WHAT TO PRODUCE >>
From the listing below, pick out each line with the word "github".

RECORDS TO PROCESS >>
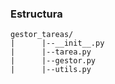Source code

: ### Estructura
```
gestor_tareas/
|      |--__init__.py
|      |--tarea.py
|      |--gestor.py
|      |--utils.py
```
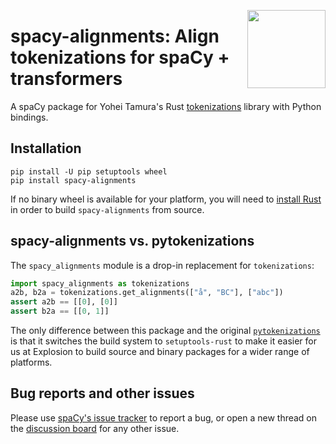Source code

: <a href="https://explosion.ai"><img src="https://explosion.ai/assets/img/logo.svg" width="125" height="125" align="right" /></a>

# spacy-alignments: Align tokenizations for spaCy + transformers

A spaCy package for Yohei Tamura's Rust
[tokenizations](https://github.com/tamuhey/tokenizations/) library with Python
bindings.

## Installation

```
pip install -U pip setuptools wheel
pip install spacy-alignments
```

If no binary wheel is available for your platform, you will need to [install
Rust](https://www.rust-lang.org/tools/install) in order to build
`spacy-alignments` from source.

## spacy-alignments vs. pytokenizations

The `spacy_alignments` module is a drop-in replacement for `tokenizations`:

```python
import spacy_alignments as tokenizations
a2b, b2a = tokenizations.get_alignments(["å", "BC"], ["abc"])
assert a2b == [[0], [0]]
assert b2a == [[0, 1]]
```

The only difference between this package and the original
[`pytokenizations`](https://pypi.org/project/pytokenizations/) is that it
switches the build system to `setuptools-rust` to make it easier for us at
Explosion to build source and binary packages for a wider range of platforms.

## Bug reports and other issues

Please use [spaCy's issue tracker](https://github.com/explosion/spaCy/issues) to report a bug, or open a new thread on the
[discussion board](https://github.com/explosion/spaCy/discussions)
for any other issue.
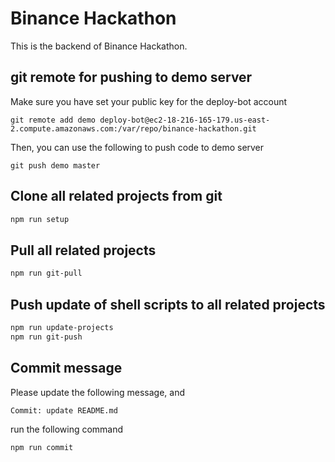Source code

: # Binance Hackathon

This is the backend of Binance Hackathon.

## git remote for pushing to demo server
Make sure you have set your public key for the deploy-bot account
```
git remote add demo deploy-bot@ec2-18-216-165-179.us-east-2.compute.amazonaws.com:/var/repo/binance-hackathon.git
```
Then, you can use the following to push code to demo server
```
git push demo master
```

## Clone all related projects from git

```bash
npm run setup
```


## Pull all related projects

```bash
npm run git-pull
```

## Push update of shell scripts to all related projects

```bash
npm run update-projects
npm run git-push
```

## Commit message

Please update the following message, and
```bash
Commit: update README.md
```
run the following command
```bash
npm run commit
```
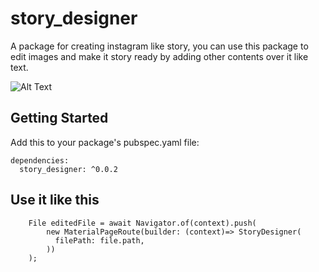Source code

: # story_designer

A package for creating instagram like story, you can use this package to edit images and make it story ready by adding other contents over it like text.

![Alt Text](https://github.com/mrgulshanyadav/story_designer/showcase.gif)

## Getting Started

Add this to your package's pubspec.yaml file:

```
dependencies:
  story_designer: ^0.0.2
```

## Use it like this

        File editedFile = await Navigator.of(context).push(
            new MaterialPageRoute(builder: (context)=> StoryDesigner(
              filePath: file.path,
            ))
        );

WRITTEN RESPONSE >>
[tokenizations](https://github.com/tamuhey/tokenizations/) library with Python
Please use [spaCy's issue tracker](https://github.com/explosion/spaCy/issues) to report a bug, or open a new thread on the
[discussion board](https://github.com/explosion/spaCy/discussions)
![Alt Text](https://github.com/mrgulshanyadav/story_designer/showcase.gif)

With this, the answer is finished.